*** Opening Source material ***

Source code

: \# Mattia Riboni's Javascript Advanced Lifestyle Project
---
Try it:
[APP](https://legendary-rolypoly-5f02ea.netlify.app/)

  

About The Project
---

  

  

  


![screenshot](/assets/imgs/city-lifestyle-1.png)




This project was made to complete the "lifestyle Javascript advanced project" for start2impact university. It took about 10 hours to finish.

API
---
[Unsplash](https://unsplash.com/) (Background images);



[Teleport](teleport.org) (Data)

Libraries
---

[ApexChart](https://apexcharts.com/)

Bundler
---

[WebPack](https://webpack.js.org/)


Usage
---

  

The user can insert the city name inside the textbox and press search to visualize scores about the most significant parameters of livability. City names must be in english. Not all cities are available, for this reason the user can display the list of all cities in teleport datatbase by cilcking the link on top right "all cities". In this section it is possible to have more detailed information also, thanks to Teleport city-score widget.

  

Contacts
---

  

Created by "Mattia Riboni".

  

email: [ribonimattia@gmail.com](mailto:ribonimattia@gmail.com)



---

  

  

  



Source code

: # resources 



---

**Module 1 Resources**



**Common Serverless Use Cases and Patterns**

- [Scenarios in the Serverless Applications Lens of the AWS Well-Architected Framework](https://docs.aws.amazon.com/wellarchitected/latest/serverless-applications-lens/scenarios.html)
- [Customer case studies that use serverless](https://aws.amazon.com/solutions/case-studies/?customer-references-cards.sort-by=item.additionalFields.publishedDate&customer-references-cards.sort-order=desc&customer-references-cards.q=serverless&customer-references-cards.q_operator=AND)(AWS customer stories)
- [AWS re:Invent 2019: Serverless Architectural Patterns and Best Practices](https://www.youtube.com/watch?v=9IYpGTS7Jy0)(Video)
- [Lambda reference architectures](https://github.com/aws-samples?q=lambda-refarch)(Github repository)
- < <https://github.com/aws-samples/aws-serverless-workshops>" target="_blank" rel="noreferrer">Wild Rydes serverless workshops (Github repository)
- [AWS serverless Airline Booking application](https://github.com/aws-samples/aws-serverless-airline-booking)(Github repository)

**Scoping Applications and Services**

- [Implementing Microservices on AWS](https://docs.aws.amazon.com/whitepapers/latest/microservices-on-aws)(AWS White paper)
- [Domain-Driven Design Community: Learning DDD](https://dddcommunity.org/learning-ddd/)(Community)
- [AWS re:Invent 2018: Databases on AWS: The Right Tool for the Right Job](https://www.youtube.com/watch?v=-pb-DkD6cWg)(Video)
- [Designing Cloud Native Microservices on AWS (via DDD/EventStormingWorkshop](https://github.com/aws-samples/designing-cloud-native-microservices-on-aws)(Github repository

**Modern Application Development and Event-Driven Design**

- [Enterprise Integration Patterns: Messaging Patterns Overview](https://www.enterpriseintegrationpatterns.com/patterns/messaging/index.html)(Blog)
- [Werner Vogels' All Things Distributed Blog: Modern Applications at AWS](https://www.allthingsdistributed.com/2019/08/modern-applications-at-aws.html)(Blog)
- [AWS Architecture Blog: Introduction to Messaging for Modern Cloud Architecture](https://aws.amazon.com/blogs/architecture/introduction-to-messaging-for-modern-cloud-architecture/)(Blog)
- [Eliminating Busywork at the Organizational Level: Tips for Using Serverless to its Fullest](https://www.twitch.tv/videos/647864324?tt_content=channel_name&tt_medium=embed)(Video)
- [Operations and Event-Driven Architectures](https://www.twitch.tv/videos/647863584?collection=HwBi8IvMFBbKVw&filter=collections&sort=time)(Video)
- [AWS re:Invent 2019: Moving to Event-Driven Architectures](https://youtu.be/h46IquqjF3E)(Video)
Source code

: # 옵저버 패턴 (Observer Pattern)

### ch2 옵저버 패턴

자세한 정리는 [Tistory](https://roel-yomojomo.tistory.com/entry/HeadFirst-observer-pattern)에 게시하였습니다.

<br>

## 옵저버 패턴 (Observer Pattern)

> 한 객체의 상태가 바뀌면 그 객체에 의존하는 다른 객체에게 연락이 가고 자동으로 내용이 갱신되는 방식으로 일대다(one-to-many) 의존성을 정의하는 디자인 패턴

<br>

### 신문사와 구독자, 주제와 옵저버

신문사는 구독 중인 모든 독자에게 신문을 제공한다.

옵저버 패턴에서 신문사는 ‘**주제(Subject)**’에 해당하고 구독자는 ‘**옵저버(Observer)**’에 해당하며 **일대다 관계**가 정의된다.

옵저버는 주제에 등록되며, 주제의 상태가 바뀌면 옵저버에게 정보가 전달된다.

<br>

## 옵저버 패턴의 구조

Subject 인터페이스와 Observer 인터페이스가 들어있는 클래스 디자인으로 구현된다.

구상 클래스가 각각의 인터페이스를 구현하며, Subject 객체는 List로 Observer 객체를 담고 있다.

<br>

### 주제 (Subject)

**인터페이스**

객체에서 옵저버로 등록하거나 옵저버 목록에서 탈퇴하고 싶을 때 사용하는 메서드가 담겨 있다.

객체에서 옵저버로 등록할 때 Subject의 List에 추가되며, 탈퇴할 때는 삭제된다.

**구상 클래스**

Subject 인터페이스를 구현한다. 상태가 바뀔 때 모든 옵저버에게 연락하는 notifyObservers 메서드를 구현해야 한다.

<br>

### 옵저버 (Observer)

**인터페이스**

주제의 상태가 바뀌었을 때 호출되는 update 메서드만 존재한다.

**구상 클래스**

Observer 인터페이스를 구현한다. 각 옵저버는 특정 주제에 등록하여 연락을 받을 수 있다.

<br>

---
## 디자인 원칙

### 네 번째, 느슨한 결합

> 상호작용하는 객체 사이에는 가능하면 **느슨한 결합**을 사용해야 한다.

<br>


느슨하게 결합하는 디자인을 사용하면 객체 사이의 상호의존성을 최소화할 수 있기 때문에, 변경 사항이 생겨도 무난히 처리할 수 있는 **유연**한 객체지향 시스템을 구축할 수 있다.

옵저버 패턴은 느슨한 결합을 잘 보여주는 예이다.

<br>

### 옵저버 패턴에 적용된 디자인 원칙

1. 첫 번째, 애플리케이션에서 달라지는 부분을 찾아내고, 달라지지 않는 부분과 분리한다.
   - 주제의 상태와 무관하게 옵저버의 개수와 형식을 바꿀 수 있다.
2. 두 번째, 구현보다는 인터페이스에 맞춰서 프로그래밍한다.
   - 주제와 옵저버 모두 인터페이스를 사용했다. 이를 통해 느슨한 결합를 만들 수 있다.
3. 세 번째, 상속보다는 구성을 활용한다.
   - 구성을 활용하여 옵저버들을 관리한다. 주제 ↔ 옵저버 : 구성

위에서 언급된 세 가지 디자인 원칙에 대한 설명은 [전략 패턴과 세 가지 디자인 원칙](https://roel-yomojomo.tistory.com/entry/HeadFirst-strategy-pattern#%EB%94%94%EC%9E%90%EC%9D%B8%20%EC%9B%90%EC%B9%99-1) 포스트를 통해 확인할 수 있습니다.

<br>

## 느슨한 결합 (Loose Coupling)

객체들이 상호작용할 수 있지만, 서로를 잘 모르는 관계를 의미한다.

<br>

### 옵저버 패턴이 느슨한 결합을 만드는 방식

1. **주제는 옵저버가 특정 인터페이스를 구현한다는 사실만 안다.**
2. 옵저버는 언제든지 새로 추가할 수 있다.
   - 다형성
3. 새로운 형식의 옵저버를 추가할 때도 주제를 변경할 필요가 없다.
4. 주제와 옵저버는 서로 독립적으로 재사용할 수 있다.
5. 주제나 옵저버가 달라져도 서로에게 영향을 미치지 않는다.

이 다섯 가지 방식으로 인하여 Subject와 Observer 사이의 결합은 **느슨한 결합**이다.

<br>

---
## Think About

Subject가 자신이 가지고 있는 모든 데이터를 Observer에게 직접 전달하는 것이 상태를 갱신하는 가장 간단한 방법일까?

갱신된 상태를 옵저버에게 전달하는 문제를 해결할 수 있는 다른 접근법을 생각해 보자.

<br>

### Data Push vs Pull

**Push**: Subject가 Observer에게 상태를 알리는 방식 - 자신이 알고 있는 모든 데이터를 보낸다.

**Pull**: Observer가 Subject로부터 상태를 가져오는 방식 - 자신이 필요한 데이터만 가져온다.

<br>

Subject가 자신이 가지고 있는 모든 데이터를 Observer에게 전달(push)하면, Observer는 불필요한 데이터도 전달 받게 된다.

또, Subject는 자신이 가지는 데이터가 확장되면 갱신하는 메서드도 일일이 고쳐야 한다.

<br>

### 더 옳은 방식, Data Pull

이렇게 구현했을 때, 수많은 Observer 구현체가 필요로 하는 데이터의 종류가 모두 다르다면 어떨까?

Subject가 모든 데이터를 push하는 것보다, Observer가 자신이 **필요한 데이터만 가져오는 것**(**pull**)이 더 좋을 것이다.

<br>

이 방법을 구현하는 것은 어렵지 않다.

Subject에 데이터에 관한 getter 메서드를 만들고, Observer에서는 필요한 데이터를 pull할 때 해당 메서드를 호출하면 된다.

*** Closing Source material ***

* Prompt
The result should be every line of the material that contains the word "yomojomo", so copy those lines.

* Completed exercise
자세한 정리는 [Tistory](https://roel-yomojomo.tistory.com/entry/HeadFirst-observer-pattern)에 게시하였습니다.
위에서 언급된 세 가지 디자인 원칙에 대한 설명은 [전략 패턴과 세 가지 디자인 원칙](https://roel-yomojomo.tistory.com/entry/HeadFirst-strategy-pattern#%EB%94%94%EC%9E%90%EC%9D%B8%20%EC%9B%90%EC%B9%99-1) 포스트를 통해 확인할 수 있습니다.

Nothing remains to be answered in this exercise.